The Controlled Substances Act, referred to in subsec. (a), is title II of Pub. L. 91–513, Oct. 27, 1970, 84 Stat. 1242, which is classified principally to subchapter I (§ 801 et seq.) of chapter 13 of Title 21, Food and Drugs. For complete classification of this Act to the Code, see Short Title note set out under section 801 of Title 21 and Tables.

Section 985 of this title, referred to in subsec. (a), was enacted by Pub. L. 106–185, and relates to civil forfeitures of real property and not to procedures and limitations for subpoenas. The reference to section 985 was included in this section when it was enacted by Pub. L. 102–550, but at that time there was no section 985 of this title.

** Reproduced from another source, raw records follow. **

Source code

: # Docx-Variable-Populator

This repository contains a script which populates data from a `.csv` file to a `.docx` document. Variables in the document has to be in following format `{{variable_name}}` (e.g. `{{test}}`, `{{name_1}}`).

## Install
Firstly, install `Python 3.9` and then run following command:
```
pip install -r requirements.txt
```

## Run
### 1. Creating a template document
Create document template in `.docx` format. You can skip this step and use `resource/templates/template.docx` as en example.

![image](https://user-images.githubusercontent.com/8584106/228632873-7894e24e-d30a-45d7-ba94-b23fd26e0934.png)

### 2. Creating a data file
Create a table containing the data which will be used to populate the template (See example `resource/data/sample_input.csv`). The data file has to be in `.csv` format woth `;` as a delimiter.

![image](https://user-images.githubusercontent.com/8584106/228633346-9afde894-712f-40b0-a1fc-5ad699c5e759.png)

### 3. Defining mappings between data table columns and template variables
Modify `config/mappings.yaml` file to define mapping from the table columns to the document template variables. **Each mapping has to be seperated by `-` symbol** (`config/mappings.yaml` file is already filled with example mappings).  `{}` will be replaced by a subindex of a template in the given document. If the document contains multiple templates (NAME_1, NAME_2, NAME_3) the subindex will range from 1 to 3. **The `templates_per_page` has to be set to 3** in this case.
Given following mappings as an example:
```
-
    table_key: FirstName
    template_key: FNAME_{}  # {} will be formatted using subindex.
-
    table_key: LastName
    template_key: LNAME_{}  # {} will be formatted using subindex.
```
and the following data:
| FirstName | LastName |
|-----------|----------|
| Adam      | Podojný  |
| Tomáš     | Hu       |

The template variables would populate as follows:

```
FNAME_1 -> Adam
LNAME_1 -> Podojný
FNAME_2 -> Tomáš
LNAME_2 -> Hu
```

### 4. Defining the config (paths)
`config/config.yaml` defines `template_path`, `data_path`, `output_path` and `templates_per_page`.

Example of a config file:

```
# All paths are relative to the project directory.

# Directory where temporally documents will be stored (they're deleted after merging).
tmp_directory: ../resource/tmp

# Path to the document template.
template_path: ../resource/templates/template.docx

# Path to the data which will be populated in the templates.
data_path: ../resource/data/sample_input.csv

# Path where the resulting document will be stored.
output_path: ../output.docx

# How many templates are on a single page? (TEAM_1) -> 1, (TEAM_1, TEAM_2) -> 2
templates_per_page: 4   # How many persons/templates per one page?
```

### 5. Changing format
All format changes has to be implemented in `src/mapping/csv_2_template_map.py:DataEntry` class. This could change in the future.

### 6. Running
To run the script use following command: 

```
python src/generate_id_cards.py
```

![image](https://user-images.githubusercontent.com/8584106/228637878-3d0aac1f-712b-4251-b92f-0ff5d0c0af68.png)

The Federal Rules of Civil Procedure, referred to in subsec. (c), are set out in Title 28, Appendix, Judiciary and Judicial Procedure.


2000—Subsec. (d). Pub. L. 106–185 added subsec. (d).

1994—Subsec. (a). Pub. L. 103–325 substituted “section 5322 or 5324 of title 31” for “section 5322 of title 31”.

Statutory Notes and Related Subsidiaries
Effective Date of 2000 Amendment

Amendment by Pub. L. 106–185 applicable to any forfeiture proceeding commenced on or after the date that is 120 days after Apr. 25, 2000, see section 21 of Pub. L. 106–185, set out as a note under section 1324 of Title 8, Aliens and Nationality.